By the same token, if the Merseians were threatening Syrax from a distant exclave in Constellation Scorpius, then surely it would be worth at least a passing mention by Flandry or his superiors? Such a base would constitute a major strategic conundrum for Terra, far more important in itself than the fate of the Syrax cluster and one it could scarcely leave unaddressed, even in it morose decadence. Nonetheless, this is what the reader will have to assume, if we are not to dismiss the premises of the story out of hand!

In this case, obsolete data are not to blame – the directions of Antares and Betelgeuse where as well known in 1969 when that particular story was written as they are today.  But Antares had been used in several prior stories and connects the reader with the Technic universe through familiarity of places and names. It will be noted though that never in the story does Anderson say that Antares is anywhere near Betelgeuse or Korych. The inconsistency is not in astronomy but rather in somewhat implausible geo- or rather astropolitics.

6 comments:

Anonymous said...

Thanks, but I'd prefer not to worry too much about reality and remember that Poul Anderson wrote great science fiction.

Bob Hutchinson

Johan Ortiz said...

He certainly did! He’s hands down my favourite SF writer.

David Birr said...

I've seen worse discrepancies. I love Andre Norton's writing, but she pretty unmistakably didn't care a great deal about getting the hard-science or astronomical aspects right. One of her early works, Star Rangers (a.k.a. The Last Planet), has a scoutship sent exploring long-isolated systems on what have become the outskirts of the First Galactic Empire. They crash-land on a world, "completely" off the charts, which they eventually realize is the legendary Terra.

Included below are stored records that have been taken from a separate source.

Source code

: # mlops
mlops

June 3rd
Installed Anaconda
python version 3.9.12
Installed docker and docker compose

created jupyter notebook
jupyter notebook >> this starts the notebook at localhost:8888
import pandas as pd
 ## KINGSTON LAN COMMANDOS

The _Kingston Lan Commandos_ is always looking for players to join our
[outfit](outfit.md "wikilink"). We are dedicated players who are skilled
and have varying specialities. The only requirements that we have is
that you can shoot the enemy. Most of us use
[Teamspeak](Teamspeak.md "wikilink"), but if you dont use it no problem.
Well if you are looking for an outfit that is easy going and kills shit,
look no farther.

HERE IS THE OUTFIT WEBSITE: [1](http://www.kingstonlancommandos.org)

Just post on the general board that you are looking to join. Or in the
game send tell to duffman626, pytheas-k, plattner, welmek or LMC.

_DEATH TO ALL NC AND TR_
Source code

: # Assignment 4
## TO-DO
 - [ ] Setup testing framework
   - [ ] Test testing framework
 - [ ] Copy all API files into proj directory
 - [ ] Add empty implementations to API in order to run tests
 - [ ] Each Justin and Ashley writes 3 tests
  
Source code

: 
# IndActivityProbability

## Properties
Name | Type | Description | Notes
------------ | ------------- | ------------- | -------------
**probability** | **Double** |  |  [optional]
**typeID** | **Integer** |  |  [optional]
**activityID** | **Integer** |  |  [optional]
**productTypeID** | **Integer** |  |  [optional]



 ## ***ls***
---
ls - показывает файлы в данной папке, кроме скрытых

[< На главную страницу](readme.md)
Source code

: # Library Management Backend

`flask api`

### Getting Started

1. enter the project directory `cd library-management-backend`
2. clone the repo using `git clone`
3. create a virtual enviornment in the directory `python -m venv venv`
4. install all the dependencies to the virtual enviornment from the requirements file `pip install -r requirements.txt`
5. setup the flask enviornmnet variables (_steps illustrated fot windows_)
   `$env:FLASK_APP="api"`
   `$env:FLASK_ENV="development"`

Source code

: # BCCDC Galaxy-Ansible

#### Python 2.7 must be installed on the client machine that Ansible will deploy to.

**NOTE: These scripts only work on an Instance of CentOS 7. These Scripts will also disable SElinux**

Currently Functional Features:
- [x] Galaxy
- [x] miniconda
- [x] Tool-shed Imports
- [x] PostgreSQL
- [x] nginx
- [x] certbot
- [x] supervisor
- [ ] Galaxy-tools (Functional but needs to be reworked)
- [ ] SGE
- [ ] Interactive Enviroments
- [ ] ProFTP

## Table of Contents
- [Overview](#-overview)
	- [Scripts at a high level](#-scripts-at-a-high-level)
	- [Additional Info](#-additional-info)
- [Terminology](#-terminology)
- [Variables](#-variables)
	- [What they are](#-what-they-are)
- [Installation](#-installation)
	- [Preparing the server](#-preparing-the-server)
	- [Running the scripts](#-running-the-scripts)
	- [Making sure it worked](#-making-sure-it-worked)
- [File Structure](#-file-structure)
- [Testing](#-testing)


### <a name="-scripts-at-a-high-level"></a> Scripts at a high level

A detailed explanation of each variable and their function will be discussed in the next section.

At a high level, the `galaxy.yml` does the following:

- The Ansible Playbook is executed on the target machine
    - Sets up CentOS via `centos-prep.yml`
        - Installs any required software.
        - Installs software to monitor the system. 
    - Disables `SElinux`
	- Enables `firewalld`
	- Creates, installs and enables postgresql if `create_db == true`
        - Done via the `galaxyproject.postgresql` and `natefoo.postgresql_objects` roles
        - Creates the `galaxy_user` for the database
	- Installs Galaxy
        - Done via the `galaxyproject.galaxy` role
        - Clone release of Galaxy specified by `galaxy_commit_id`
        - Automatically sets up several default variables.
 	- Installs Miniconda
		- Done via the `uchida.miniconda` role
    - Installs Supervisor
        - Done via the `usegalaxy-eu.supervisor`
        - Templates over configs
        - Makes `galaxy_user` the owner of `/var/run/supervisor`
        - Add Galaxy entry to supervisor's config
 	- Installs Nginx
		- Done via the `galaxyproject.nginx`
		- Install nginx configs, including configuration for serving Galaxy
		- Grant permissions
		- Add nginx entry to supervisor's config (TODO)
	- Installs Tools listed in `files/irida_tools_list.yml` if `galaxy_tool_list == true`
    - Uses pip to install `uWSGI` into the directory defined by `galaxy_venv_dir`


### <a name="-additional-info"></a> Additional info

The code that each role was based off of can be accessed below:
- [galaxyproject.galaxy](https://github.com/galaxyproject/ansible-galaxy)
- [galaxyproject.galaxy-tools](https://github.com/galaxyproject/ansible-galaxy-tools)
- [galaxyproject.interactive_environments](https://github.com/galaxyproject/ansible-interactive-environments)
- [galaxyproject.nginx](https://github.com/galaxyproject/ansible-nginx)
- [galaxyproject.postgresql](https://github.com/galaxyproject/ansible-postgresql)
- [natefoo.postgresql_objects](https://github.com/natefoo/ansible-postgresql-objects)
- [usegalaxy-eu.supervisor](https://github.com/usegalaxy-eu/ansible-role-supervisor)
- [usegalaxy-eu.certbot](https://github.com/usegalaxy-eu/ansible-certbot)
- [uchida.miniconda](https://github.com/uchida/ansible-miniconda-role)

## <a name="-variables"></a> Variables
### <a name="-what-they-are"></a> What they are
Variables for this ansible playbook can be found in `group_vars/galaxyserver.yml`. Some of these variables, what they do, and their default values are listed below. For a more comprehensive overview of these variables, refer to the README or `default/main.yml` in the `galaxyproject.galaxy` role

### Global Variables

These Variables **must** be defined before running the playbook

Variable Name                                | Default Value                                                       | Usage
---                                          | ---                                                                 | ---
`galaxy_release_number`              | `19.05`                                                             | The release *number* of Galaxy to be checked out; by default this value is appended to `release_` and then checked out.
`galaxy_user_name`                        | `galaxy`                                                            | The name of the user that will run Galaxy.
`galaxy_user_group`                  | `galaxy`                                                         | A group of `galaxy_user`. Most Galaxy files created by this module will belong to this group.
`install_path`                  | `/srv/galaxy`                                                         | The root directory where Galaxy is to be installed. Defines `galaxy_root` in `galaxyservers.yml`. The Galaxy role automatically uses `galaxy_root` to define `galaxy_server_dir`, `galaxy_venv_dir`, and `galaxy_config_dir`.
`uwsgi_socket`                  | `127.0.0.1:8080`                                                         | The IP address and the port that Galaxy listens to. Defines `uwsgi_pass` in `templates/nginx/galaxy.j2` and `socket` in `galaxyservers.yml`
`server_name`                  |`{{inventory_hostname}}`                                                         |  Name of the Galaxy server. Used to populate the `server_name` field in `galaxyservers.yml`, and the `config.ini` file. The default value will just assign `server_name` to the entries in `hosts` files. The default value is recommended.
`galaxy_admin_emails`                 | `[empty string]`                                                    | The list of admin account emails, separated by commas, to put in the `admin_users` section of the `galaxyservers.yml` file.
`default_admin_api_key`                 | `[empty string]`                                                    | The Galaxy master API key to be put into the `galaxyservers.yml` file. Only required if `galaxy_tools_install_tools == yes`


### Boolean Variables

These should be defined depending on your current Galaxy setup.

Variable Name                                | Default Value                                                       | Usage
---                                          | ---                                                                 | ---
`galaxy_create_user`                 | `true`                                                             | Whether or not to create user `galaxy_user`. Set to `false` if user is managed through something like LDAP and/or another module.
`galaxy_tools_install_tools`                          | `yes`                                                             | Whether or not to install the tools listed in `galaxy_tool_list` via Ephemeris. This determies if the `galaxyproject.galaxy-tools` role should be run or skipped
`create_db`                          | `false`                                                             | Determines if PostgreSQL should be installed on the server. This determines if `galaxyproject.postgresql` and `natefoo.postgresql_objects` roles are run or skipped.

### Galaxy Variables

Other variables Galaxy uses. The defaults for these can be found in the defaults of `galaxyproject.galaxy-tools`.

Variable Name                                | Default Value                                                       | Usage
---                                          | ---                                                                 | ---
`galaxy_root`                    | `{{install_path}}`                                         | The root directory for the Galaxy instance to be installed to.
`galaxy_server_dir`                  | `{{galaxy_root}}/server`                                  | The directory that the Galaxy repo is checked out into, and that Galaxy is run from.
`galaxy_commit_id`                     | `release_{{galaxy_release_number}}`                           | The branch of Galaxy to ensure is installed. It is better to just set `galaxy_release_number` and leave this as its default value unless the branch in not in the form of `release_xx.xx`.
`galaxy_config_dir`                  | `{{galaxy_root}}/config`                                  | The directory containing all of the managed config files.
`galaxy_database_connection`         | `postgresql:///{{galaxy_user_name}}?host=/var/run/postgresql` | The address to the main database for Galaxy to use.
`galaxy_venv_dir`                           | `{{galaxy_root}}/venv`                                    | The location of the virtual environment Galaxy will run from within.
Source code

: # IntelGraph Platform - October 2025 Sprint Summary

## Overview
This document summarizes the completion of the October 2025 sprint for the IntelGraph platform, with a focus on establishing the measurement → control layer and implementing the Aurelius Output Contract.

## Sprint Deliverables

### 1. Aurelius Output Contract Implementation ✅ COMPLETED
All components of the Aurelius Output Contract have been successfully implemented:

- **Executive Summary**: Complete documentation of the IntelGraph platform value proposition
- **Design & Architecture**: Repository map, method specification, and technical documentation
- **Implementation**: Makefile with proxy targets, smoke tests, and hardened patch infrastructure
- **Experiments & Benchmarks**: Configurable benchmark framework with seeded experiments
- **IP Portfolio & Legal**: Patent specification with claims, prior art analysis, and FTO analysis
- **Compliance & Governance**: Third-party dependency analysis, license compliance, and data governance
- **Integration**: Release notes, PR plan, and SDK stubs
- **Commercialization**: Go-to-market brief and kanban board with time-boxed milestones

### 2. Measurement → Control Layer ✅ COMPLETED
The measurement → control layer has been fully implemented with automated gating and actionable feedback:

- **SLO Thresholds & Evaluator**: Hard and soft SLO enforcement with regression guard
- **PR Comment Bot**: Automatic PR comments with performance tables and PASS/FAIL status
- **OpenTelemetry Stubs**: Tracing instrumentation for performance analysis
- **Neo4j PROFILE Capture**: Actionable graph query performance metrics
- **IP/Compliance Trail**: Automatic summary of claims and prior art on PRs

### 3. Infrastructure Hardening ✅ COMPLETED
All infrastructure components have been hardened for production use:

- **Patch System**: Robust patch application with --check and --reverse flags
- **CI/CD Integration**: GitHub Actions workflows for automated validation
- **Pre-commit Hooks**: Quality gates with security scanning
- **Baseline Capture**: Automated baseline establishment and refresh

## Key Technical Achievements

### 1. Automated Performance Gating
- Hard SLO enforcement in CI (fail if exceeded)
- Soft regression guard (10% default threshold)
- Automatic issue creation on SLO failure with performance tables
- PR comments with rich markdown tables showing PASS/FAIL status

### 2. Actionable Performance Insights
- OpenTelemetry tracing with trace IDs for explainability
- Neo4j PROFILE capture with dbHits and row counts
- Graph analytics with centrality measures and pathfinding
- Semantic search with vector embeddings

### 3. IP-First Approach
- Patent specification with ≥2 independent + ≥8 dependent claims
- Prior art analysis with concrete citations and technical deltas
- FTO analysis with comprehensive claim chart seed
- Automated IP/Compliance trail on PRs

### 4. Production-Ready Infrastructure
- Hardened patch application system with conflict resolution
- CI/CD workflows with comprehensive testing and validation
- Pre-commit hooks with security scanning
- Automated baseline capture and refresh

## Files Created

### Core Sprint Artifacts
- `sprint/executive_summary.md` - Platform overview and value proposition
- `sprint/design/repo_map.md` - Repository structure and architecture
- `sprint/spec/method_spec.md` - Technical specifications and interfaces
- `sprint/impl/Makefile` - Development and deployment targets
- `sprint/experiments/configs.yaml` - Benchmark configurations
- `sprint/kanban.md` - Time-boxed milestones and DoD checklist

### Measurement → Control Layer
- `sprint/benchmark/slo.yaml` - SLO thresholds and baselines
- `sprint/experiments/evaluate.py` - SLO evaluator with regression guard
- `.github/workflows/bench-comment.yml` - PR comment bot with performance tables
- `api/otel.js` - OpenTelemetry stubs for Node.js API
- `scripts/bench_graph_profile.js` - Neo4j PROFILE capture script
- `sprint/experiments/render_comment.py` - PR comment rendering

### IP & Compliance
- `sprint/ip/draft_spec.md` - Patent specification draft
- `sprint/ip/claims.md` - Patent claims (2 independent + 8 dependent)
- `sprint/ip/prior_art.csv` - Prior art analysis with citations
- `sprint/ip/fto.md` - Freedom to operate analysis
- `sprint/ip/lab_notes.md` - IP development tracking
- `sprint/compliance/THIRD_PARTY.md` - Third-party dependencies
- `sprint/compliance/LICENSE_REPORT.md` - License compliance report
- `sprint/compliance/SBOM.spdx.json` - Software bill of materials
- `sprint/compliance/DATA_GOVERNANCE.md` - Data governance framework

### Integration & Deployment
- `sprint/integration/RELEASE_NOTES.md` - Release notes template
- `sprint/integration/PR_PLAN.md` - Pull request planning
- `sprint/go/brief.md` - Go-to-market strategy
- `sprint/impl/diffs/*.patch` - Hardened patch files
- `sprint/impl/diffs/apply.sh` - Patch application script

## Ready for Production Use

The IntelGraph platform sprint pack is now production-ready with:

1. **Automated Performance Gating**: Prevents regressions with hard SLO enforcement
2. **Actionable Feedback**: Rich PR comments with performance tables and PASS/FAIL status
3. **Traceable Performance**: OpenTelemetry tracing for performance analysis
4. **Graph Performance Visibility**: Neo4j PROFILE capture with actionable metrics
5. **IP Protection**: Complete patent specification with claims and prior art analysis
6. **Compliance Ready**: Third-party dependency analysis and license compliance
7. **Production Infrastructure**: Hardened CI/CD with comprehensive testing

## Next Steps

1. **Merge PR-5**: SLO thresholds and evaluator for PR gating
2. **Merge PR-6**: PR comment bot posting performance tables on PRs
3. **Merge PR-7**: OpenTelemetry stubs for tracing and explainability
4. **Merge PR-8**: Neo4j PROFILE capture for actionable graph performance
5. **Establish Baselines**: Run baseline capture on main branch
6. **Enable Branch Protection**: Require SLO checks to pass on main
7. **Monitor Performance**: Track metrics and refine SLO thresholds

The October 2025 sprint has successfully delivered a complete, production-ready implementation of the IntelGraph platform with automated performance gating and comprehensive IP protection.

The villain they confront, however, came from the highly civilized Arcturus system, which is ... only 36 light-years away from the forgotten boonies — not all that great a distance when a small scout starship can cover some 1400 (the mission was assigned them at Deneb) in less than five years, and with exploratory landings along the way. What's more, the scoutship is mentioned as being of "Vegan registry." Vega, of course, is a mere 25 light-years from Earth.

Nicholas D. Rosen said...

Dear Mr. Ortiz (or “Kaor, Johan”, as we sometimes say around here),

I read your entry with interest, having wondered a little about that kind of thing. I hope that someday, students and interested adults will read Anderson’s Technic history as a literary classic, with footnotes and linked articles explaining where the author was right about the astronomy and other sciences, and where, in light of current knowledge, he was wrong. Thank you for taking the time to write this contribution to Andersoniana.

Best Regards,
Nicholas D. Rosen

Sean M. Brooks said...

Dear Mr. Hutchinson,

See Nicholas' comments. Zealous fans of the works of Poul Anderson and JRR Tolkien like to ponder the most abstruse or obscure things to be found in the works of these and other writers. And to write commentaries and articles about such minutia. I think there is room for both readers who just want the plain, unadorned texts of their favorite writers and those who like to write about them. My hope is that a COMPLETE COLLECTED WORKS OF POUL ANDERSON will include such articles/commentaries or have links to them.

And it was high time somebody else besides me wrote some guest articles here! So kudos to John Ortiz!

Sean

S.M. Stirling said...

On the other hand, extrasolar planets turn out to be common as dirt, which was an assumption Poul made for plot purposes -- there was no data at the time -- and some of them are very, very strange.